How Does Food Relate to Mood?

  1. Eating some foods like chocolate  releases small amounts of mood & satisfaction elevating hormones, meaning you want to eat them again.
  2. For those who psychologise their food, the “pleasure” of eating can offset negative emotions, and even though the effect is usually temporary, it is powerful enough to cause the person to repeat the exercise, making it a habit.
  3. Food can be a distraction from worry, anxiety, sadness and other negative emotions. Unfortunately, the distraction is only temporary & when you are done overeating, your attention returns to your worries. On top of that, you’ll probably be feeling guilty too, which could start the whole eating cycle again.

Following are Some Tips to Get a Grip on Emotional Eating…

Firstly, know your triggers…

We all react to different things. For some of us, being stressed leads to over-eating, while for others, it leads to under-eating. Tracking what & how much you eat, when you eat, how you’re feeling when you eat & how hungry you are will allow you to identify triggers of overeating & deal with them before emotional eating takes hold! Creating awareness of your motivations for eating is crucial to weight loss success. We call it self-monitoring.

Secondly, know your hunger…

Learn to recognise true hunger. Is your hunger physical or emotional? Some signs of emotional hunger include:

  • It comes on suddenly – you go from being not hungry at all to starving
  • It is stimulated by pleasant food smells and, you were not hungry before you smelt the food
  • It is stimulated by pictures on TV of food
  • It begins in the mouth & the mind, not the stomach
  • It often craves specific food a favourite being chocolate
  • It often accompanies an unpleasant emotion such as a feeling of agitation or being unsettled
  • It involves mindless eating
  • It isn’t satisfied when you’re full
  • It makes you feel guilty
  • It co-occurs with self-sabotaging mental chatter such as “One won’t hurt”, “I earned it”
  • It occurs outside your normal eating times
  • Once you start eating you can’t stop

Thirdly, to control emotional eating find comfort elsewhere or in diffierent ways… Soothing or sedating yourself with food isn’t going to get you anywhere! Instead of opening a packet of chips, do something positive for your health, such as taking a walk, taking time out to see a movie, drinking water, listening to music, reading, or calling a friend. If your stress is about a particular thing, try talking to someone because food will not support you, fix your problem or talk back.

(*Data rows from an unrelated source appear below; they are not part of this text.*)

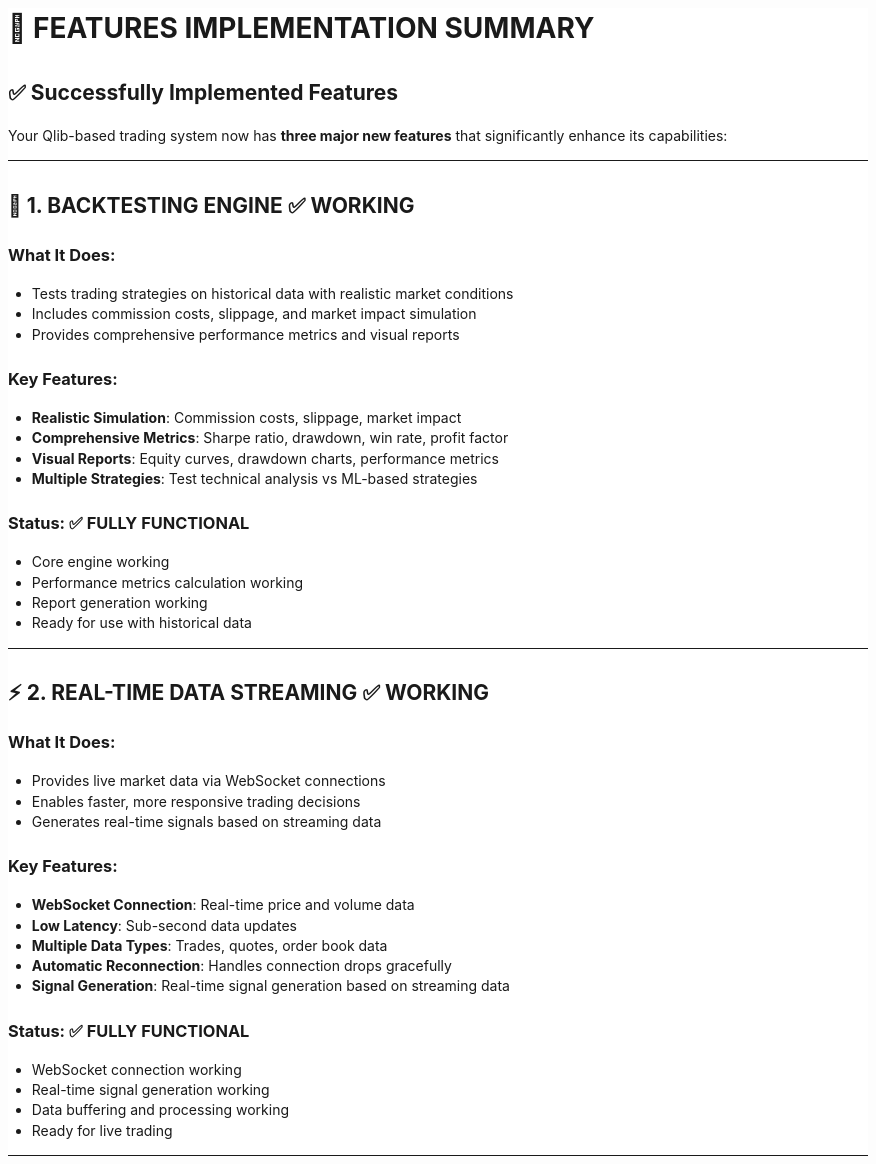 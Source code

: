 # 🎉 **FEATURES IMPLEMENTATION SUMMARY**

## ✅ **Successfully Implemented Features**

Your Qlib-based trading system now has **three major new features** that significantly enhance its capabilities:

---

## 🎯 **1. BACKTESTING ENGINE** ✅ WORKING

### **What It Does:**
- Tests trading strategies on historical data with realistic market conditions
- Includes commission costs, slippage, and market impact simulation
- Provides comprehensive performance metrics and visual reports

### **Key Features:**
- **Realistic Simulation**: Commission costs, slippage, market impact
- **Comprehensive Metrics**: Sharpe ratio, drawdown, win rate, profit factor
- **Visual Reports**: Equity curves, drawdown charts, performance metrics
- **Multiple Strategies**: Test technical analysis vs ML-based strategies

### **Status:** ✅ **FULLY FUNCTIONAL**
- Core engine working
- Performance metrics calculation working
- Report generation working
- Ready for use with historical data

---

## ⚡ **2. REAL-TIME DATA STREAMING** ✅ WORKING

### **What It Does:**
- Provides live market data via WebSocket connections
- Enables faster, more responsive trading decisions
- Generates real-time signals based on streaming data

### **Key Features:**
- **WebSocket Connection**: Real-time price and volume data
- **Low Latency**: Sub-second data updates
- **Multiple Data Types**: Trades, quotes, order book data
- **Automatic Reconnection**: Handles connection drops gracefully
- **Signal Generation**: Real-time signal generation based on streaming data

### **Status:** ✅ **FULLY FUNCTIONAL**
- WebSocket connection working
- Real-time signal generation working
- Data buffering and processing working
- Ready for live trading

---
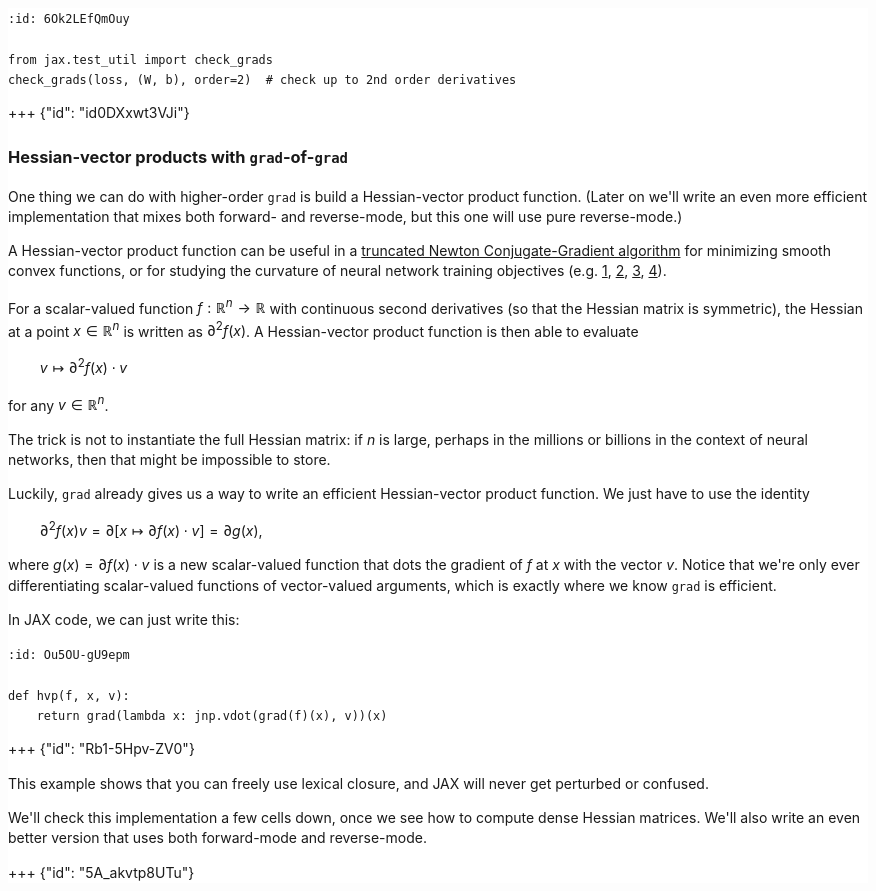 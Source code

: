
 ```{code-cell} ipython3
:id: 6Ok2LEfQmOuy

from jax.test_util import check_grads
check_grads(loss, (W, b), order=2)  # check up to 2nd order derivatives
```

+++ {"id": "id0DXxwt3VJi"}

### Hessian-vector products with `grad`-of-`grad`

One thing we can do with higher-order `grad` is build a Hessian-vector product function. (Later on we'll write an even more efficient implementation that mixes both forward- and reverse-mode, but this one will use pure reverse-mode.)

A Hessian-vector product function can be useful in a [truncated Newton Conjugate-Gradient algorithm](https://en.wikipedia.org/wiki/Truncated_Newton_method) for minimizing smooth convex functions, or for studying the curvature of neural network training objectives (e.g. [1](https://arxiv.org/abs/1406.2572), [2](https://arxiv.org/abs/1811.07062), [3](https://arxiv.org/abs/1706.04454), [4](https://arxiv.org/abs/1802.03451)).

For a scalar-valued function $f : \mathbb{R}^n \to \mathbb{R}$ with continuous second derivatives (so that the Hessian matrix is symmetric), the Hessian at a point $x \in \mathbb{R}^n$ is written as $\partial^2 f(x)$. A Hessian-vector product function is then able to evaluate

$\qquad v \mapsto \partial^2 f(x) \cdot v$

for any $v \in \mathbb{R}^n$.

The trick is not to instantiate the full Hessian matrix: if $n$ is large, perhaps in the millions or billions in the context of neural networks, then that might be impossible to store.

Luckily, `grad` already gives us a way to write an efficient Hessian-vector product function. We just have to use the identity

$\qquad \partial^2 f (x) v = \partial [x \mapsto \partial f(x) \cdot v] = \partial g(x)$,

where $g(x) = \partial f(x) \cdot v$ is a new scalar-valued function that dots the gradient of $f$ at $x$ with the vector $v$. Notice that we're only ever differentiating scalar-valued functions of vector-valued arguments, which is exactly where we know `grad` is efficient.

In JAX code, we can just write this:

```{code-cell} ipython3
:id: Ou5OU-gU9epm

def hvp(f, x, v):
    return grad(lambda x: jnp.vdot(grad(f)(x), v))(x)
```

+++ {"id": "Rb1-5Hpv-ZV0"}

This example shows that you can freely use lexical closure, and JAX will never get perturbed or confused.

We'll check this implementation a few cells down, once we see how to compute dense Hessian matrices. We'll also write an even better version that uses both forward-mode and reverse-mode.

+++ {"id": "5A_akvtp8UTu"}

Fourthly, have healthy snacks within a balanced food plan…

Bt filling up on basic, healthy food you are more likely to feel fuller, for longer. Eating at regular times and not skipping breakfast will help you maintain control throughout the day. Snacks should be low-joule foods, such as fruit, vegetables with fat-free dip, or multigrain crackers. Research has shown that missing breakfast contributes to difficulty with weight loss. Small, frequent, healthy meals are the key to appetite control.

Fifthly, take care of other factors

Remember, things like sleep and exercise also affect your mood, and taking care of these things can make your mind & body better able to cope with stress. People will often confuse tiredness and low energy for hunger. Be rested.

Finally, lose the guilt…

We all stuff up sometimes. The problem is when you run around with guilt for days & let you Mad Monkey Mind tell you to give up! If you give in to emotional eating, forgive yourself & get back on track ASAP. Most importantly, try to learn from the experience, and make a plan for how you can prevent it or manage it better in the future. Focus on the positive changes you’re making in your eating habits and give yourself credit for making changes that ensure better health.

Overall, it’s not about a diet failing, or your emotions mucking you up, YOU need to take responsibility for your actions and eat more mindfully and consciously. Remember, you eat to live, not live to eat!

Food does not solve emotional issues!